Id guess that most people including myself would naturally gain about 1lbs of musle per month nevermind in a week and thats being generous.


----------



## Paganpete (Jul 23, 2009)

andysutils said:


> Id guess that most people including myself would naturally gain about 1lbs of musle per month nevermind in a week and thats being generous.


Yep - if that :whistling:


----------



## BigDom86 (Jul 27, 2008)

it depends how far you are in training. if your just starting out then maybe 1lb a month is possible


----------



## defdaz (Nov 11, 2007)

It gets harder the bigger you get (er!).
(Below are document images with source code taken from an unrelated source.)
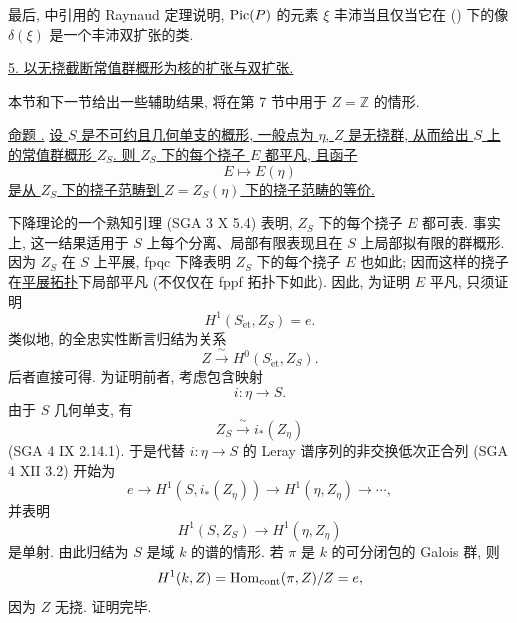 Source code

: 最后,  中引用的 Raynaud 定理说明, $\Pic(P)$ 的元素 $\xi$ 丰沛当且仅当它在 () 下的像 $\delta(\xi)$ 是一个丰沛双扩张的类.



\medskip
\noindent\underline{5. 以无挠截断常值群概形为核的扩张与双扩张.}

本节和下一节给出一些辅助结果, 将在第 7 节中用于 $Z=\mathbb Z$ 的情形.

\medskip
\noindent\underline{命题 .} \underline{设 $S$ 是不可约且几何单支的概形, 一般点为 $\eta$, $Z$ 是无挠群, 从而给出 $S$ 上的常值群概形 $Z_S$. 则 $Z_S$ 下的每个挠子 $E$ 都平凡, 且函子}
\[
 E\longmapsto E(\eta)
\]
\underline{是从 $Z_S$ 下的挠子范畴到 $Z=Z_S(\eta)$ 下的挠子范畴的等价.}

下降理论的一个熟知引理 (SGA 3 X 5.4) 表明, $Z_S$ 下的每个挠子 $E$ 都可表. 事实上, 这一结果适用于 $S$ 上每个分离、局部有限表现且在 $S$ 上局部拟有限的群概形. 因为 $Z_S$ 在 $S$ 上平展, fpqc 下降表明 $Z_S$ 下的每个挠子 $E$ 也如此; 因而这样的挠子在\underline{平展拓扑}下局部平凡 (不仅仅在 fppf 拓扑下如此). 因此, 为证明 $E$ 平凡, 只须证明
\[
 H^1(S_{\mathrm{\acute{e}t}},Z_S)=e.
\]
类似地,  的全忠实性断言归结为关系
\[
 Z\xrightarrow{\ \sim\ }H^0(S_{\mathrm{\acute{e}t}},Z_S).
\]
后者直接可得. 为证明前者, 考虑包含映射
\[
 i:\eta\longrightarrow S.
\]
由于 $S$ 几何单支, 有
\[
 Z_S\xrightarrow{\ \sim\ }i_*(Z_\eta)
\]
(SGA 4 IX 2.14.1). 于是代替 $i:\eta\to S$ 的 Leray 谱序列的非交换低次正合列 (SGA 4 XII 3.2) 开始为
\[
 e\longrightarrow H^1(S,i_*(Z_\eta))
   \longrightarrow H^1(\eta,Z_\eta)\longrightarrow\cdots,
\]
并表明
\[
 H^1(S,Z_S)\longrightarrow H^1(\eta,Z_\eta)
\]
是单射. 由此归结为 $S$ 是域 $k$ 的谱的情形. 若 $\pi$ 是 $k$ 的可分闭包的 Galois 群, 则
\[
 H^1(k,Z)=\Hom_{\mathrm{cont}}(\pi,Z)/Z=e,
\]
因为 $Z$ 无挠. 证明完毕.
As you get bigger the amount of effort and resources it takes just to maintain increases, leaving your body with less time and resources for muscle growth. Eventually, even with perfect diet, training and rest there would be a theoretical point where you would no longer be able to gain muscle (enter gear, stage left!).

Beginners then, with normal amounts of muscle, will gain quickly compared to seasoned advanced bodybuilders like weeman (reps welcomed mate lol). Two or three stone in the first year of training is not uncommon for beginners.

Bodybuilding is a marathon, not a sprint. Consistency over a period of years is what is required to build a massive physique, not insane training and a huge cycle of gear.


----------



## Rosedale6 (Jul 22, 2009)

When i started training i was putting on 1lbs of muscle per month or just a little over. Now im only putting on about half of that a month its a slow process for the body to change, but worth it if your really want it.


----------



## asl (Jan 25, 2009)

There was an awesome article which I got off this site but can't find it now. It contained diet and training advice and the author used the analagy of building a house where training are the builders is eating is the bricks. In that he quoted the 0.5lb a week.

This is a really interseting thread as I was using that as the basis for my diet. I have not been able to increase my muscle by the 0.5lb but managed clode to half of that and the rest was fat.

Thanks for the advice on this guys, I can now amend my diet and target something more achievable.

PS if anyone knows of the article I am refering to could you post a link as I would really like to read it again!!


----------



## Andy Dee (Jun 1, 2008)

I was gaining id say around 1lb per month of muscle aswell, but only in the first 6-12 months, after then it all changed, it was like the difference between being on your first cycle and never doing one.

I made my best gains within the first year, i think everyone ive ever known has who has trained right and followed a pretty decent diet, but its like a first time round with anything, its always the best in the beginning, after that it gets a far bit harder, the body adjusts and all your doing really is working closer and closer towards your plateu, the bodies just one big stimulant.

Sleeping pills, work great for me the first week then i become immune to them, drinking beer, drink everyday at one point and after the first week of that i was necking 10-15 cans of strongbow and waking up without feeling id even had a drink at xmas.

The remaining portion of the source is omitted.